- [Your task]:
Your answer should consist only of the lines below from the one with "## 🔧 IMPLEMENTATION" through the one with "#### **2. Removed", copied exactly.

[Source data]
====================
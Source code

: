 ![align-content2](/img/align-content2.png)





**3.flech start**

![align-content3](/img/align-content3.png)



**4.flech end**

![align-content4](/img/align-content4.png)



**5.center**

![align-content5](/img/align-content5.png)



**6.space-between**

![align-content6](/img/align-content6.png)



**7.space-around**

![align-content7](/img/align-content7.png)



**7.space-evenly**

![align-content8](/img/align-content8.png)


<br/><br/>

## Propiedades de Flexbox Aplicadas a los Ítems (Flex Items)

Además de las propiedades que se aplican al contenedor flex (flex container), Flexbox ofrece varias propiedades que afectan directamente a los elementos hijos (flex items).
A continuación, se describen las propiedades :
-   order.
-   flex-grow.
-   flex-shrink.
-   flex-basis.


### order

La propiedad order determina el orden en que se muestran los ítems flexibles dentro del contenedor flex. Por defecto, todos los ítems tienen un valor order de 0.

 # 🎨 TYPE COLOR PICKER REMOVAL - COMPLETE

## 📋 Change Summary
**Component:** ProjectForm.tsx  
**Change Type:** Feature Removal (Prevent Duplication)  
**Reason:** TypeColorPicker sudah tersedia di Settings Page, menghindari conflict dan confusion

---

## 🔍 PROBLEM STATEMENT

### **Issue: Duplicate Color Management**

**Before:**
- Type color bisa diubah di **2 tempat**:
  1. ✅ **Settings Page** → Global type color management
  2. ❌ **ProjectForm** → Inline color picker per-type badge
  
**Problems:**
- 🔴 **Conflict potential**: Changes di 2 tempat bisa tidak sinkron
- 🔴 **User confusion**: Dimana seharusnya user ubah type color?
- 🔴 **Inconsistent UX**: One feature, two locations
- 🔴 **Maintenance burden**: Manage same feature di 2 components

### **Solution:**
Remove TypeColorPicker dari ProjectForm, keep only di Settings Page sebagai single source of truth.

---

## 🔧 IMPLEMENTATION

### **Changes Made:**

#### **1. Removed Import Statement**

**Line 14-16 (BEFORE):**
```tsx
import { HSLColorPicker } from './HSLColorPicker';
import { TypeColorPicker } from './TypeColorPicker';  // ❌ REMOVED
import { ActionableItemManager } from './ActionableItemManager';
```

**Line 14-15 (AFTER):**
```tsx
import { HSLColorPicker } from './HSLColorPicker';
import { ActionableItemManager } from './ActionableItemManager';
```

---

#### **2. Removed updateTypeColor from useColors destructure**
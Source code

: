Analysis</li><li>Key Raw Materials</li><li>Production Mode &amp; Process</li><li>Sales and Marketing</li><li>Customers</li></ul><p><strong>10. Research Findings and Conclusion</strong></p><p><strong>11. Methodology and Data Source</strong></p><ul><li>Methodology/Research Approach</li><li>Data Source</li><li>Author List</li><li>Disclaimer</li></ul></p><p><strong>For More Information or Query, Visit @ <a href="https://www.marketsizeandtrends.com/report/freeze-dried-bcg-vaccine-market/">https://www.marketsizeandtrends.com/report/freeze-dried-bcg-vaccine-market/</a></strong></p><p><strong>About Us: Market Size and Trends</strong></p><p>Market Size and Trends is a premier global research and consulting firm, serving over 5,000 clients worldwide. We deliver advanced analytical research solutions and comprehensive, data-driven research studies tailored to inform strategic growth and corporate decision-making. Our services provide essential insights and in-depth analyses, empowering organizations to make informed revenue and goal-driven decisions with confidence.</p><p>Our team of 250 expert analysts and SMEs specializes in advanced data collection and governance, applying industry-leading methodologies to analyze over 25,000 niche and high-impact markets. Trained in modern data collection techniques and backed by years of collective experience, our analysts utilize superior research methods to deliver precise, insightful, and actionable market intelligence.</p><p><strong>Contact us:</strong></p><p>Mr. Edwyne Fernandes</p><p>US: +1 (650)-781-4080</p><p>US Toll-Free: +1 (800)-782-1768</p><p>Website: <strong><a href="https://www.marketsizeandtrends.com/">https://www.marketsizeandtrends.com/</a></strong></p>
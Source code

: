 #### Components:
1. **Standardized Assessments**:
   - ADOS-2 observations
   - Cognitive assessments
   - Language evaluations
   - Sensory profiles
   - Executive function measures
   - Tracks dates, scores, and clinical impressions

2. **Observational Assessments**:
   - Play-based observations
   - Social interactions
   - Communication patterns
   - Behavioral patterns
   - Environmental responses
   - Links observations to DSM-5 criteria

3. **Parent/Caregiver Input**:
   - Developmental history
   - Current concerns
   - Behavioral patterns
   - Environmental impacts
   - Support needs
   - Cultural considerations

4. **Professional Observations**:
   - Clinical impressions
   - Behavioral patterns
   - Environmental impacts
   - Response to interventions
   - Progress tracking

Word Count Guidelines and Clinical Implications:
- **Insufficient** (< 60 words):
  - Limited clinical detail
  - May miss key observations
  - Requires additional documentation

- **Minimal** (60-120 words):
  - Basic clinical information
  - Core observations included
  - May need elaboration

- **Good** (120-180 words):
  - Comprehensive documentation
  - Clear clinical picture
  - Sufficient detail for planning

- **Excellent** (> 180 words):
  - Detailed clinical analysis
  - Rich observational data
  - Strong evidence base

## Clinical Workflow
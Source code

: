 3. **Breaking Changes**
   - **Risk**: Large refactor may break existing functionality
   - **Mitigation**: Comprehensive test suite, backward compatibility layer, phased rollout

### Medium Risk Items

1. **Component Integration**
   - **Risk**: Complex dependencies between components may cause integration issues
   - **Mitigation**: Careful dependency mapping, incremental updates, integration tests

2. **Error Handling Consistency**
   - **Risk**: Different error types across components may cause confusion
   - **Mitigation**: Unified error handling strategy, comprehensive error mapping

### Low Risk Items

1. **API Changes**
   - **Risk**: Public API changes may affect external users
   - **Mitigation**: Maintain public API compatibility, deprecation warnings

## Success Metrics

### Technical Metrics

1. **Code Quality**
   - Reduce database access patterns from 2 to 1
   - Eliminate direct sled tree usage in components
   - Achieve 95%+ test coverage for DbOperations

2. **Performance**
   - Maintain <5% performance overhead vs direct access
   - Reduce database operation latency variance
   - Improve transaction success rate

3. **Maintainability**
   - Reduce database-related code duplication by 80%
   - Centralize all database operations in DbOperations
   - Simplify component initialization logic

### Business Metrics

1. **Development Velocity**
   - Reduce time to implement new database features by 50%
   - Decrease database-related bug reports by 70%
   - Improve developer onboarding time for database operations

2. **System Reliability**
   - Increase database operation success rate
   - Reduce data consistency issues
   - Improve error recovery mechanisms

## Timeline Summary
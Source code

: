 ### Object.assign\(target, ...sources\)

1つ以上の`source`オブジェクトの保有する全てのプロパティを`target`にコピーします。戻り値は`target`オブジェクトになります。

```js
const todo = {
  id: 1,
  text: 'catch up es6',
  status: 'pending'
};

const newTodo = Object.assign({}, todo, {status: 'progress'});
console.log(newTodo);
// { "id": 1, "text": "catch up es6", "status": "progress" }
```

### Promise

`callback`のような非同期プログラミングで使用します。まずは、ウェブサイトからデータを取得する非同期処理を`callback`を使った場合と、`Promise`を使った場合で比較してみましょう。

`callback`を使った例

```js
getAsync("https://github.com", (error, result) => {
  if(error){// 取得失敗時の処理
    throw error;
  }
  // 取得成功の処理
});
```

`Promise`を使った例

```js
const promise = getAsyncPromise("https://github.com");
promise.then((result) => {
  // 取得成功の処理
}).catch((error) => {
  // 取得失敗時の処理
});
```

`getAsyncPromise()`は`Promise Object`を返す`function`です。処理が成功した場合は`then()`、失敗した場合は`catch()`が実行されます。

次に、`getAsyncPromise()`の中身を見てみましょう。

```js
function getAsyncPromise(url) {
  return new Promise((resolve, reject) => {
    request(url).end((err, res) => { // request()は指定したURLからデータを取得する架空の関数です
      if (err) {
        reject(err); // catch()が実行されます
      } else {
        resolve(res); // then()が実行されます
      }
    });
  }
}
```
====================
- [Finished task]:
## 🔧 IMPLEMENTATION

### **Changes Made:**

#### **1. Removed Import Statement**

**Line 14-16 (BEFORE):**
```tsx
import { HSLColorPicker } from './HSLColorPicker';
import { TypeColorPicker } from './TypeColorPicker';  // ❌ REMOVED
import { ActionableItemManager } from './ActionableItemManager';
```

**Line 14-15 (AFTER):**
```tsx
import { HSLColorPicker } from './HSLColorPicker';
import { ActionableItemManager } from './ActionableItemManager';
```

---

#### **2. Removed updateTypeColor from useColors destructure**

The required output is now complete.